-- Material provided --
--- --- ---
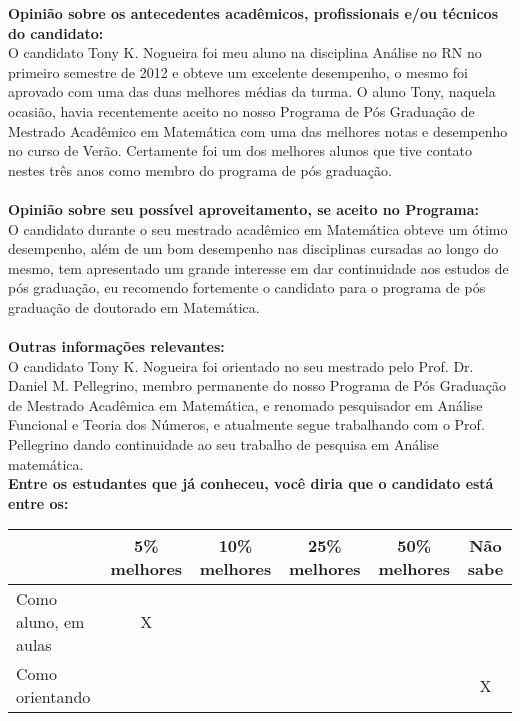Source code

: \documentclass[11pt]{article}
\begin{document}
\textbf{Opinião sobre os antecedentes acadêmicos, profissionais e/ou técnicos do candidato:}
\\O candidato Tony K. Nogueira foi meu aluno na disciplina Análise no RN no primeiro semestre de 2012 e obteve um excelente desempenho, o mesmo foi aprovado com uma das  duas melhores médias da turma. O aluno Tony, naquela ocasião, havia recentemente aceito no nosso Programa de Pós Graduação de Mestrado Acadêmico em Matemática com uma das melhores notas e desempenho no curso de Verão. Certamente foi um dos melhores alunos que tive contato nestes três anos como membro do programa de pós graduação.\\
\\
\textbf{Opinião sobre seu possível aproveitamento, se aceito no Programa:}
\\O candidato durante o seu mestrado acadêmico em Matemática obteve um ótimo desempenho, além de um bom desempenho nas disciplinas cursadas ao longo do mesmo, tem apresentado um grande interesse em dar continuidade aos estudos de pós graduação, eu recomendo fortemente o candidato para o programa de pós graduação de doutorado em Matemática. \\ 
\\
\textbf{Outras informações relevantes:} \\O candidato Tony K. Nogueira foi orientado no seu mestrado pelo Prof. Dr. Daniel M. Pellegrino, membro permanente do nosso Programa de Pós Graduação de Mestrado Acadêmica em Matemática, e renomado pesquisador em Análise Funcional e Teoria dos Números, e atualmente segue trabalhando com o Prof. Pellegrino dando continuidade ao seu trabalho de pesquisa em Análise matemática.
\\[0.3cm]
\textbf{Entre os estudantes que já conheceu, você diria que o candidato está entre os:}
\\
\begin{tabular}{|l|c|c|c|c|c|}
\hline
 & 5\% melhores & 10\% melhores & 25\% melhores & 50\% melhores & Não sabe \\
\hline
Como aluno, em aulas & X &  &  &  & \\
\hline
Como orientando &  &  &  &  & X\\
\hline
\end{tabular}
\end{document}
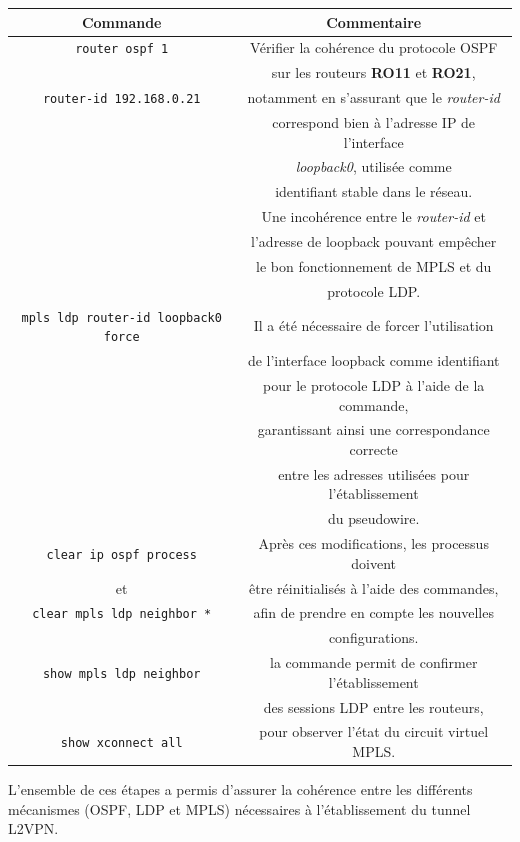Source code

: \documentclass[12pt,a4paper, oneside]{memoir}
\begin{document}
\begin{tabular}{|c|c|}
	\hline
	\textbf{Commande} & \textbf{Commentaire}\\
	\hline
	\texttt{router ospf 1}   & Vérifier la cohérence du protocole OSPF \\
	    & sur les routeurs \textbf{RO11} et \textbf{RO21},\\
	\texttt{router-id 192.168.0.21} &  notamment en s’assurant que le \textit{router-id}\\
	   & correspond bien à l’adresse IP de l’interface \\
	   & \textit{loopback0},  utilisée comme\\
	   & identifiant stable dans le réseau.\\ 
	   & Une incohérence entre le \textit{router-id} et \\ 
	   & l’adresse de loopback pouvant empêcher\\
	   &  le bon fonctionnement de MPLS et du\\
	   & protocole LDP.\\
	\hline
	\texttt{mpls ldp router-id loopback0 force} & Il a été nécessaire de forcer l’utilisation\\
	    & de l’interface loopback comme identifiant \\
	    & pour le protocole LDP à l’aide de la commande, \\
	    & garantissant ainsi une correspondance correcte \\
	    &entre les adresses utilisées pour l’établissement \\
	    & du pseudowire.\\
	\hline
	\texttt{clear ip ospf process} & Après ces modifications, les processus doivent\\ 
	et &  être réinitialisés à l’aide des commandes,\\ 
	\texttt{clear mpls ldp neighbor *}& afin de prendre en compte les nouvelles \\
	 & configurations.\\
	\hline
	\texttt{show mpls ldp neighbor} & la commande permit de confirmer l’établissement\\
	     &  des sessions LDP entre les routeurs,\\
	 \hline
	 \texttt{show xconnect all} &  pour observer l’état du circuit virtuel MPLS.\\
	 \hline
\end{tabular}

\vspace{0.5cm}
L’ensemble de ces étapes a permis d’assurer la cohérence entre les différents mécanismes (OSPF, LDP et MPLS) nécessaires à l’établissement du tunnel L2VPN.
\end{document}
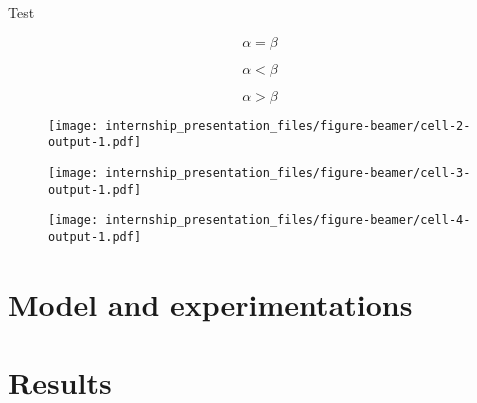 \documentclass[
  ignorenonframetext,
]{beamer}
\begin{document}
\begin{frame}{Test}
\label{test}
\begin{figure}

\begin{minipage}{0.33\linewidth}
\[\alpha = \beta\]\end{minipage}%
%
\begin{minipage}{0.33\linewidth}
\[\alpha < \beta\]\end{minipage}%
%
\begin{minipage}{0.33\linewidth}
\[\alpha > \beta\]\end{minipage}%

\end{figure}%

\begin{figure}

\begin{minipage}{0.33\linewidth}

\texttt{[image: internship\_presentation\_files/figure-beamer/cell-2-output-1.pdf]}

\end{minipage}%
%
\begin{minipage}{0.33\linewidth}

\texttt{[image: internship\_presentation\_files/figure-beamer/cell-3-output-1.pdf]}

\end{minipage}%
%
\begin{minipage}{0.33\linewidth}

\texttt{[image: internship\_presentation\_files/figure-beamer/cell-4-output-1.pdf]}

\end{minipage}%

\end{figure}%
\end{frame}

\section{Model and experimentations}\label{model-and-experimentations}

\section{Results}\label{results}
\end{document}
--- --- ---
-- Aim of the exercise --
Only the pictures may be dropped; print every record exactly as given.

-- Solution below --
Source code

: \documentclass[11pt]{article}
\begin{document}
\textbf{Opinião sobre os antecedentes acadêmicos, profissionais e/ou técnicos do candidato:}
\\O candidato Tony K. Nogueira foi meu aluno na disciplina Análise no RN no primeiro semestre de 2012 e obteve um excelente desempenho, o mesmo foi aprovado com uma das  duas melhores médias da turma. O aluno Tony, naquela ocasião, havia recentemente aceito no nosso Programa de Pós Graduação de Mestrado Acadêmico em Matemática com uma das melhores notas e desempenho no curso de Verão. Certamente foi um dos melhores alunos que tive contato nestes três anos como membro do programa de pós graduação.\\
\\
\textbf{Opinião sobre seu possível aproveitamento, se aceito no Programa:}
\\O candidato durante o seu mestrado acadêmico em Matemática obteve um ótimo desempenho, além de um bom desempenho nas disciplinas cursadas ao longo do mesmo, tem apresentado um grande interesse em dar continuidade aos estudos de pós graduação, eu recomendo fortemente o candidato para o programa de pós graduação de doutorado em Matemática. \\ 
\\
\textbf{Outras informações relevantes:} \\O candidato Tony K. Nogueira foi orientado no seu mestrado pelo Prof. Dr. Daniel M. Pellegrino, membro permanente do nosso Programa de Pós Graduação de Mestrado Acadêmica em Matemática, e renomado pesquisador em Análise Funcional e Teoria dos Números, e atualmente segue trabalhando com o Prof. Pellegrino dando continuidade ao seu trabalho de pesquisa em Análise matemática.
\\[0.3cm]
\textbf{Entre os estudantes que já conheceu, você diria que o candidato está entre os:}
\\
\begin{tabular}{|l|c|c|c|c|c|}
\hline
 & 5\% melhores & 10\% melhores & 25\% melhores & 50\% melhores & Não sabe \\
\hline
Como aluno, em aulas & X &  &  &  & \\
\hline
Como orientando &  &  &  &  & X\\
\hline
\end{tabular}
\end{document}
Source code

: \documentclass[12pt,a4paper, oneside]{memoir}
\begin{document}
\begin{tabular}{|c|c|}
	\hline
	\textbf{Commande} & \textbf{Commentaire}\\
	\hline
	\texttt{router ospf 1}   & Vérifier la cohérence du protocole OSPF \\
	    & sur les routeurs \textbf{RO11} et \textbf{RO21},\\
	\texttt{router-id 192.168.0.21} &  notamment en s’assurant que le \textit{router-id}\\
	   & correspond bien à l’adresse IP de l’interface \\
	   & \textit{loopback0},  utilisée comme\\
	   & identifiant stable dans le réseau.\\ 
	   & Une incohérence entre le \textit{router-id} et \\ 
	   & l’adresse de loopback pouvant empêcher\\
	   &  le bon fonctionnement de MPLS et du\\
	   & protocole LDP.\\
	\hline
	\texttt{mpls ldp router-id loopback0 force} & Il a été nécessaire de forcer l’utilisation\\
	    & de l’interface loopback comme identifiant \\
	    & pour le protocole LDP à l’aide de la commande, \\
	    & garantissant ainsi une correspondance correcte \\
	    &entre les adresses utilisées pour l’établissement \\
	    & du pseudowire.\\
	\hline
	\texttt{clear ip ospf process} & Après ces modifications, les processus doivent\\ 
	et &  être réinitialisés à l’aide des commandes,\\ 
	\texttt{clear mpls ldp neighbor *}& afin de prendre en compte les nouvelles \\
	 & configurations.\\
	\hline
	\texttt{show mpls ldp neighbor} & la commande permit de confirmer l’établissement\\
	     &  des sessions LDP entre les routeurs,\\
	 \hline
	 \texttt{show xconnect all} &  pour observer l’état du circuit virtuel MPLS.\\
	 \hline
\end{tabular}

\vspace{0.5cm}
L’ensemble de ces étapes a permis d’assurer la cohérence entre les différents mécanismes (OSPF, LDP et MPLS) nécessaires à l’établissement du tunnel L2VPN.
\end{document}
 \documentclass[
  ignorenonframetext,
]{beamer}
\begin{document}
\begin{frame}{Test}
\label{test}
\begin{figure}

\begin{minipage}{0.33\linewidth}
\[\alpha = \beta\]\end{minipage}%
%
\begin{minipage}{0.33\linewidth}
\[\alpha < \beta\]\end{minipage}%
%
\begin{minipage}{0.33\linewidth}
\[\alpha > \beta\]\end{minipage}%

\end{figure}%

\begin{figure}

\begin{minipage}{0.33\linewidth}

\texttt{[image: internship\_presentation\_files/figure-beamer/cell-2-output-1.pdf]}

\end{minipage}%
%
\begin{minipage}{0.33\linewidth}

\texttt{[image: internship\_presentation\_files/figure-beamer/cell-3-output-1.pdf]}

\end{minipage}%
%
\begin{minipage}{0.33\linewidth}

\texttt{[image: internship\_presentation\_files/figure-beamer/cell-4-output-1.pdf]}

\end{minipage}%

\end{figure}%
\end{frame}

\section{Model and experimentations}\label{model-and-experimentations}

\section{Results}\label{results}
\end{document}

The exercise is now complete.